Schau dich zuerst um
Worauf achten
- Steinerne Uferpromenade
- Abgang zum Wasser
- Marktgebäude
- Flussarm
Die Geschichte des Ortes
Die steinerne Uferpromenade vor dem Markt entstand später als der Marktanleger selbst. Noch vor den dreißiger Jahren des zwanzigsten Jahrhunderts erstreckten sich an Tagen großer Märkte die Reihen von Chùa Cầu entlang der heutigen Bạch Đằng. Eine Ufermauer gab es damals nicht. Die Boote kamen ganz nah an den Markt heran, und einen Teil der Waren verkaufte man direkt auf dem Wasser – von Boot zu Boot.
Von hier fuhren Händler den Thu Bồn hinauf. Auf breiten überdachten Booten transportierten sie Fischsauce, Stoffe, Töpferwaren, manchmal Gongs und Trommeln; zurück nahmen sie Früchte, Honig, Pfeffer, Zimt und andere Waren aus den Bergregionen mit. Die Fahrt mit Stopps an Flussmärkten dauerte etwa zehn Tage. Die Fracht ernährte den Bootsbesitzer und seine Familie, deshalb war der Anleger am Hauptmarkt ein Ort der Abrechnung: Hier lud man aus, was man hatte heranschaffen können, und stellte eine neue Ladung zusammen.
Im Jahr neunzehnhundertneunundvierzig brauchte auch die französische Garnison denselben Abgang zum Wasser. Nach der Besetzung von Hội An richtete man am Marktanleger einen Flussposten ein. Zwei Motorboote fuhren von hier auf dem Abschnitt zwischen Hội An und Câu Lâu und beschossen die Dörfer am Ufer. Eine örtliche Einheit legte ihnen mehrmals Hinterhalte, doch die Boote entkamen jedes Mal.
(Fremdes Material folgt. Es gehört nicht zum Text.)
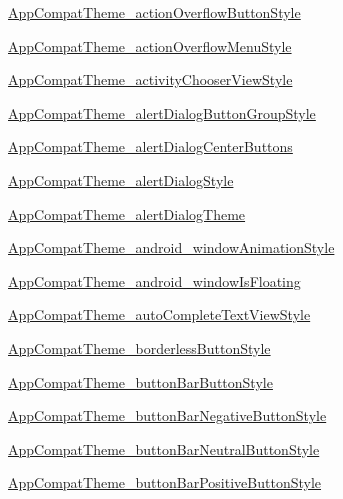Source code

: \begin{Desc}
\hyperlink{classandroid_1_1support_1_1v4_1_1_r_1_1styleable_37abdbb58ba6784cee7b4db7074bb2d4}{AppCompatTheme\_\-actionOverflowButtonStyle} 

\hyperlink{classandroid_1_1support_1_1v4_1_1_r_1_1styleable_a866c80182ecc37a2b36bd4b28132297}{AppCompatTheme\_\-actionOverflowMenuStyle} 

\hyperlink{classandroid_1_1support_1_1v4_1_1_r_1_1styleable_69fd4d038df58587b69f6986d49ed8c1}{AppCompatTheme\_\-activityChooserViewStyle} 

\hyperlink{classandroid_1_1support_1_1v4_1_1_r_1_1styleable_00941c54362f2db3092824ceb3be22dd}{AppCompatTheme\_\-alertDialogButtonGroupStyle} 

\hyperlink{classandroid_1_1support_1_1v4_1_1_r_1_1styleable_8ec720cdfc46d6cc33d23d0459197671}{AppCompatTheme\_\-alertDialogCenterButtons} 

\hyperlink{classandroid_1_1support_1_1v4_1_1_r_1_1styleable_41bab9fb72c63ddb10915533169e3216}{AppCompatTheme\_\-alertDialogStyle} 

\hyperlink{classandroid_1_1support_1_1v4_1_1_r_1_1styleable_58e5759eace5641f42a4605d7670b7da}{AppCompatTheme\_\-alertDialogTheme} 

\hyperlink{classandroid_1_1support_1_1v4_1_1_r_1_1styleable_1d77731fad30decfb99a3a8e55c35700}{AppCompatTheme\_\-android\_\-windowAnimationStyle} 

\hyperlink{classandroid_1_1support_1_1v4_1_1_r_1_1styleable_9692aa9adae84384d1c4a70481a486a6}{AppCompatTheme\_\-android\_\-windowIsFloating} 

\hyperlink{classandroid_1_1support_1_1v4_1_1_r_1_1styleable_8915799c22e82c51ca50dd1d9ff5b50c}{AppCompatTheme\_\-autoCompleteTextViewStyle} 

\hyperlink{classandroid_1_1support_1_1v4_1_1_r_1_1styleable_53709ea62e0ea08225a291fefc09a1b5}{AppCompatTheme\_\-borderlessButtonStyle} 

\hyperlink{classandroid_1_1support_1_1v4_1_1_r_1_1styleable_5392994a38004dcbc49775cdd089d6e9}{AppCompatTheme\_\-buttonBarButtonStyle} 

\hyperlink{classandroid_1_1support_1_1v4_1_1_r_1_1styleable_4a4d3c9d83cb64f07235f8be079992a4}{AppCompatTheme\_\-buttonBarNegativeButtonStyle} 

\hyperlink{classandroid_1_1support_1_1v4_1_1_r_1_1styleable_2e6df35632dfd48914323050d05c0a30}{AppCompatTheme\_\-buttonBarNeutralButtonStyle} 

\hyperlink{classandroid_1_1support_1_1v4_1_1_r_1_1styleable_794f00fd624776c9f0e4eac6e0dd1165}{AppCompatTheme\_\-buttonBarPositiveButtonStyle} 


\end{Desc}
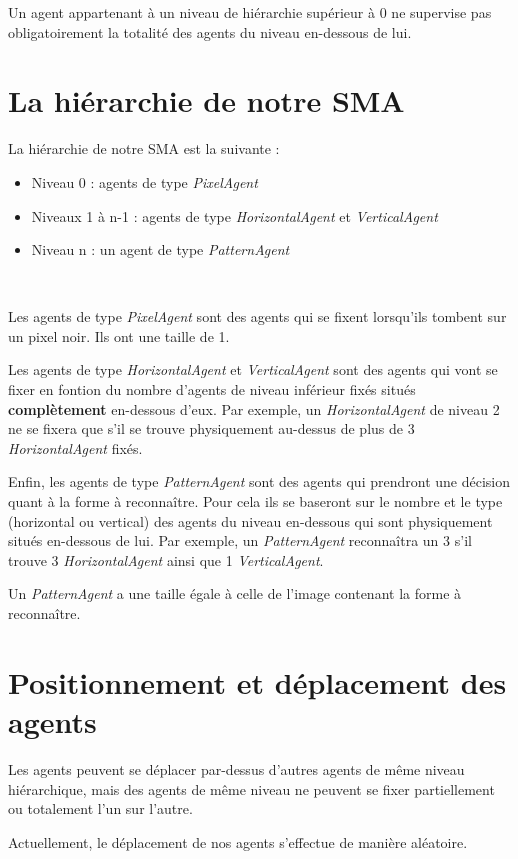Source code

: \documentclass[a4paper,12pt]{report}
\begin{document}
Un agent appartenant à un niveau de hiérarchie supérieur à 0 ne supervise pas obligatoirement la totalité des agents du niveau en-dessous de lui.

\section{La hiérarchie de notre SMA}
La hiérarchie de notre SMA est la suivante :
\begin{itemize}
 \item Niveau 0 : agents de type \emph{PixelAgent}
 \item Niveaux 1 à n-1 : agents de type \emph{HorizontalAgent} et \emph{VerticalAgent}
 \item Niveau n : un agent de type \emph{PatternAgent}
\end{itemize}

~

Les agents de type \emph{PixelAgent} sont des agents qui se fixent lorsqu'ils tom\-bent sur un pixel noir. Ils ont une taille de 1.

Les agents de type \emph{HorizontalAgent} et \emph{VerticalAgent} sont des agents qui vont se fixer en fontion du nombre d'agents de niveau inférieur fixés situés \textbf{complètement} en-dessous d'eux. Par exemple, un \emph{HorizontalAgent} de niveau 2 ne se fixera que s'il se trouve physiquement au-dessus de plus de 3 \emph{HorizontalAgent} fixés.

Enfin, les agents de type \emph{PatternAgent} sont des agents qui prendront une décision quant à la forme à reconnaître. Pour cela ils se baseront sur le nombre et le type (horizontal ou vertical) des agents du niveau en-dessous qui sont physiquement situés en-dessous de lui. Par exemple, un \emph{PatternAgent} reconnaîtra un 3 s'il trouve 3 \emph{HorizontalAgent} ainsi que 1 \emph{VerticalAgent}. 

Un \emph{PatternAgent} a une taille égale à celle de l'image contenant la forme à reconnaître. 

\section{Positionnement et déplacement des agents}
Les agents peuvent se déplacer par-dessus d'autres agents de même niveau hiérarchique, mais des agents de même niveau ne peuvent se fixer partiellement ou totalement l'un sur l'autre.

Actuellement, le déplacement de nos agents s'effectue de manière aléatoire.
\end{document}
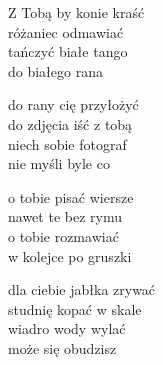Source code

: \begin{text}
    Z Tobą by konie kraść\\
    różaniec odmawiać\\
    tańczyć białe tango\\
    do białego rana

    do rany cię przyłożyć\\
    do zdjęcia iść z tobą\\
    niech sobie fotograf\\
    nie myśli byle co

    o tobie pisać wiersze\\
    nawet te bez rymu\\
    o tobie rozmawiać\\
    w kolejce po gruszki

    dla ciebie jabłka zrywać\\
    studnię kopać w skale\\
    wiadro wody wylać\\
    może się obudzisz
\end{text}
\begin{chord}

\end{chord}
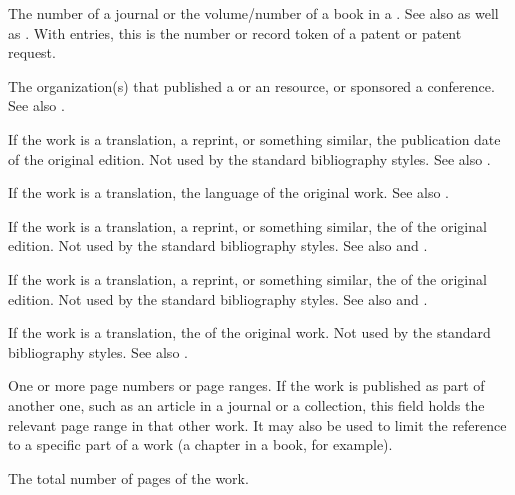 \documentclass{ltxdockit}[2011/03/25]
\begin{document}
\begin{fieldlist}

The number of a journal or the volume\slash number of a book in a . See also  as well as . With  entries, this is the number or record token of a patent or patent request.


The organization(s) that published a  or an  resource, or sponsored a conference. See also .


If the work is a translation, a reprint, or something similar, the publication date of the original edition. Not used by the standard bibliography styles. See also .


If the work is a translation, the language of the original work. See also .


If the work is a translation, a reprint, or something similar, the  of the original edition. Not used by the standard bibliography styles. See also  and .


If the work is a translation, a reprint, or something similar, the  of the original edition. Not used by the standard bibliography styles. See also  and .


If the work is a translation, the  of the original work. Not used by the standard bibliography styles. See also .


One or more page numbers or page ranges. If the work is published as part of another one, such as an article in a journal or a collection, this field holds the relevant page range in that other work. It may also be used to limit the reference to a specific part of a work (a chapter in a book, for example).


The total number of pages of the work.


\end{fieldlist}
\end{document}
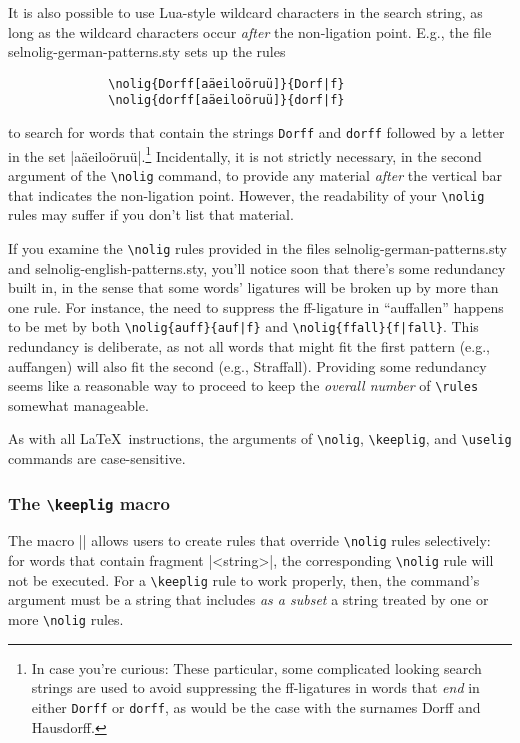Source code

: \documentclass[11pt]{article}
\newcommand{\pkg}[1]{\textsf{#1}}
\newcommand{\opt}[1]{\texttt{#1}}
\newcommand{\cmmd}[1]{\texttt{\textbackslash #1}}
\begin{document}
It is also possible to use Lua-style wildcard characters in the search string, as long as the wildcard characters occur \emph{after} the non-ligation point. E.g., the file \pkg{selnolig-german-patterns.sty} sets up the rules 
\begin{Verbatim}
              \nolig{Dorff[aäeiloöruü]}{Dorf|f}
              \nolig{dorff[aäeiloöruü]}{dorf|f}
\end{Verbatim}
to search for words that contain the strings \opt{Dorff} and \opt{dorff} followed by a letter in the set |aäeiloöruü|.\footnote{In case you're curious: These particular, some complicated looking search strings are used to avoid suppressing the ff-ligatures in words that \emph{end} in either \opt{Dorff} or \opt{dorff}, as would be the case with the surnames Dorff and Hausdorff.} Incidentally, it is not strictly necessary, in the second argument of the \cmmd{nolig} command, to provide any material \emph{after} the vertical bar that indicates the non-ligation point. However, the readability of your \cmmd{nolig} rules may suffer if you don't list that material.

If you examine the \cmmd{nolig} rules provided in the files \pkg{selnolig-german-patterns.sty} and \pkg{selnolig-english-patterns.sty}, you'll notice soon that there's some redundancy built in, in the sense that some words' ligatures will be broken up by more than one rule. For instance, the need to suppress the ff-ligature in \enquote{auffallen} happens to be met by both \Verb+\nolig{auff}{auf|f}+ and \Verb+\nolig{ffall}{f|fall}+. This redundancy is deliberate, as not all words that might fit the first pattern (e.g., auffangen) will also fit the second (e.g., Straffall). Providing some redundancy seems like a reasonable way to proceed to keep the \emph{overall number} of \cmmd{rules} somewhat manageable.

As with all \LaTeX\ instructions, the arguments of  \cmmd{nolig}, \cmmd{keeplig}, and \cmmd{uselig} commands are case-sensitive. 

\subsubsection{The \cmmd{keeplig} macro} 
\label{sec:keeplig}


The macro || allows users to create rules that override \cmmd{nolig} rules selectively: for words that contain fragment |<string>|, the corresponding \cmmd{nolig} rule will not be executed. For a \cmmd{keeplig} rule to work properly, then, the command's argument must be a string that includes \emph{as a subset} a string treated by one or more \cmmd{nolig} rules.
\end{document}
Der vierundzwanzigjährige Bùi Chát, Bewohner des benachbarten Cẩm Hà und Kämpfer einer städtischen Selbstverteidigungseinheit, erklärte sich bereit, sie aufzuhalten. Er war ihr nach der Besetzung von Hội An durch die Franzosen beigetreten und gehörte damals noch nicht zur regulären Armee. Bùi Chát führte eine kleine Gruppe direkt zum Flussposten. Die ganze Nacht über brachten die Kämpfer eine Seemine auf dem Wasser dorthin, wo die Boote lagen. Sie mussten sich den bewaffneten Besatzungen ganz nah nähern: Frühere Versuche, aus einem Hinterhalt zuzuschlagen, waren bereits gescheitert.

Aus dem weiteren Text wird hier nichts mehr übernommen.